Dataset excerpts:

%%

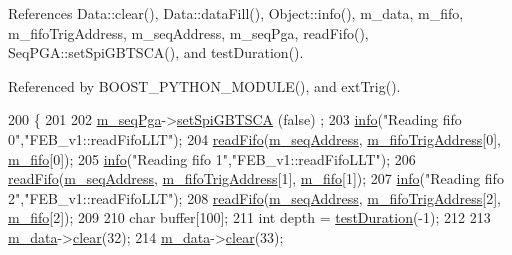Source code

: References Data\+::clear(), Data\+::data\+Fill(), Object\+::info(), m\+\_\+data, m\+\_\+fifo, m\+\_\+fifo\+Trig\+Address, m\+\_\+seq\+Address, m\+\_\+seq\+Pga, read\+Fifo(), Seq\+P\+G\+A\+::set\+Spi\+G\+B\+T\+S\+C\+A(), and test\+Duration().



Referenced by B\+O\+O\+S\+T\+\_\+\+P\+Y\+T\+H\+O\+N\+\_\+\+M\+O\+D\+U\+L\+E(), and ext\+Trig().


\begin{DoxyCode}
200                                   \{
201 
202   \hyperlink{classFEB__v1_a6c7804ac86796f233a8393043adf2e77}{m\_seqPga}->\hyperlink{classSeqPGA_ae5449d6970bffd8de3670a8a1ce6942d}{setSpiGBTSCA} (\textcolor{keyword}{false}) ;
203   \hyperlink{classObject_a644fd329ea4cb85f54fa6846484b84a8}{info}(\textcolor{stringliteral}{"Reading fifo 0"},\textcolor{stringliteral}{"FEB\_v1::readFifoLLT"});
204   \hyperlink{classFEB__v1_af945f99a912c5ad076ebdb03dbb6c139}{readFifo}(\hyperlink{classFEB__v1_a1c1eb093fd1733b9510fcf8bc5c7ad08}{m\_seqAddress}, \hyperlink{classFEB__v1_ad41f8756c4e15815c6d5e35902cf2257}{m\_fifoTrigAddress}[0], 
      \hyperlink{classFEB__v1_ae5b770f2f5ffb97324862c93e3153985}{m\_fifo}[0]);
205   \hyperlink{classObject_a644fd329ea4cb85f54fa6846484b84a8}{info}(\textcolor{stringliteral}{"Reading fifo 1"},\textcolor{stringliteral}{"FEB\_v1::readFifoLLT"});
206   \hyperlink{classFEB__v1_af945f99a912c5ad076ebdb03dbb6c139}{readFifo}(\hyperlink{classFEB__v1_a1c1eb093fd1733b9510fcf8bc5c7ad08}{m\_seqAddress}, \hyperlink{classFEB__v1_ad41f8756c4e15815c6d5e35902cf2257}{m\_fifoTrigAddress}[1], 
      \hyperlink{classFEB__v1_ae5b770f2f5ffb97324862c93e3153985}{m\_fifo}[1]);
207   \hyperlink{classObject_a644fd329ea4cb85f54fa6846484b84a8}{info}(\textcolor{stringliteral}{"Reading fifo 2"},\textcolor{stringliteral}{"FEB\_v1::readFifoLLT"});
208   \hyperlink{classFEB__v1_af945f99a912c5ad076ebdb03dbb6c139}{readFifo}(\hyperlink{classFEB__v1_a1c1eb093fd1733b9510fcf8bc5c7ad08}{m\_seqAddress}, \hyperlink{classFEB__v1_ad41f8756c4e15815c6d5e35902cf2257}{m\_fifoTrigAddress}[2], 
      \hyperlink{classFEB__v1_ae5b770f2f5ffb97324862c93e3153985}{m\_fifo}[2]);
209   
210   \textcolor{keywordtype}{char} buffer[100];
211   \textcolor{keywordtype}{int} depth = \hyperlink{classFEB__v1_a7f1db8ca9490172fce7603da9e703dec}{testDuration}(-1);
212 
213   \hyperlink{classFEB__v1_a1c9dbc3660021dba1f58666d0097abb0}{m\_data}->\hyperlink{classData_acdda95480997a3d6245799810334739d}{clear}(32);
214   \hyperlink{classFEB__v1_a1c9dbc3660021dba1f58666d0097abb0}{m\_data}->\hyperlink{classData_acdda95480997a3d6245799810334739d}{clear}(33);

\end{DoxyCode}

%%

# TASK DIRECTIONS
Output the data above exactly. Drop every picture.

# ANSWER TO THIS PROBLEM
Source code

: References Data\+::clear(), Data\+::data\+Fill(), Object\+::info(), m\+\_\+data, m\+\_\+fifo, m\+\_\+fifo\+Trig\+Address, m\+\_\+seq\+Address, m\+\_\+seq\+Pga, read\+Fifo(), Seq\+P\+G\+A\+::set\+Spi\+G\+B\+T\+S\+C\+A(), and test\+Duration().



Referenced by B\+O\+O\+S\+T\+\_\+\+P\+Y\+T\+H\+O\+N\+\_\+\+M\+O\+D\+U\+L\+E(), and ext\+Trig().


\begin{DoxyCode}
200                                   \{
201 
202   \hyperlink{classFEB__v1_a6c7804ac86796f233a8393043adf2e77}{m\_seqPga}->\hyperlink{classSeqPGA_ae5449d6970bffd8de3670a8a1ce6942d}{setSpiGBTSCA} (\textcolor{keyword}{false}) ;
203   \hyperlink{classObject_a644fd329ea4cb85f54fa6846484b84a8}{info}(\textcolor{stringliteral}{"Reading fifo 0"},\textcolor{stringliteral}{"FEB\_v1::readFifoLLT"});
204   \hyperlink{classFEB__v1_af945f99a912c5ad076ebdb03dbb6c139}{readFifo}(\hyperlink{classFEB__v1_a1c1eb093fd1733b9510fcf8bc5c7ad08}{m\_seqAddress}, \hyperlink{classFEB__v1_ad41f8756c4e15815c6d5e35902cf2257}{m\_fifoTrigAddress}[0], 
      \hyperlink{classFEB__v1_ae5b770f2f5ffb97324862c93e3153985}{m\_fifo}[0]);
205   \hyperlink{classObject_a644fd329ea4cb85f54fa6846484b84a8}{info}(\textcolor{stringliteral}{"Reading fifo 1"},\textcolor{stringliteral}{"FEB\_v1::readFifoLLT"});
206   \hyperlink{classFEB__v1_af945f99a912c5ad076ebdb03dbb6c139}{readFifo}(\hyperlink{classFEB__v1_a1c1eb093fd1733b9510fcf8bc5c7ad08}{m\_seqAddress}, \hyperlink{classFEB__v1_ad41f8756c4e15815c6d5e35902cf2257}{m\_fifoTrigAddress}[1], 
      \hyperlink{classFEB__v1_ae5b770f2f5ffb97324862c93e3153985}{m\_fifo}[1]);
207   \hyperlink{classObject_a644fd329ea4cb85f54fa6846484b84a8}{info}(\textcolor{stringliteral}{"Reading fifo 2"},\textcolor{stringliteral}{"FEB\_v1::readFifoLLT"});
208   \hyperlink{classFEB__v1_af945f99a912c5ad076ebdb03dbb6c139}{readFifo}(\hyperlink{classFEB__v1_a1c1eb093fd1733b9510fcf8bc5c7ad08}{m\_seqAddress}, \hyperlink{classFEB__v1_ad41f8756c4e15815c6d5e35902cf2257}{m\_fifoTrigAddress}[2], 
      \hyperlink{classFEB__v1_ae5b770f2f5ffb97324862c93e3153985}{m\_fifo}[2]);
209   
210   \textcolor{keywordtype}{char} buffer[100];
211   \textcolor{keywordtype}{int} depth = \hyperlink{classFEB__v1_a7f1db8ca9490172fce7603da9e703dec}{testDuration}(-1);
212 
213   \hyperlink{classFEB__v1_a1c9dbc3660021dba1f58666d0097abb0}{m\_data}->\hyperlink{classData_acdda95480997a3d6245799810334739d}{clear}(32);
214   \hyperlink{classFEB__v1_a1c9dbc3660021dba1f58666d0097abb0}{m\_data}->\hyperlink{classData_acdda95480997a3d6245799810334739d}{clear}(33);

\end{DoxyCode}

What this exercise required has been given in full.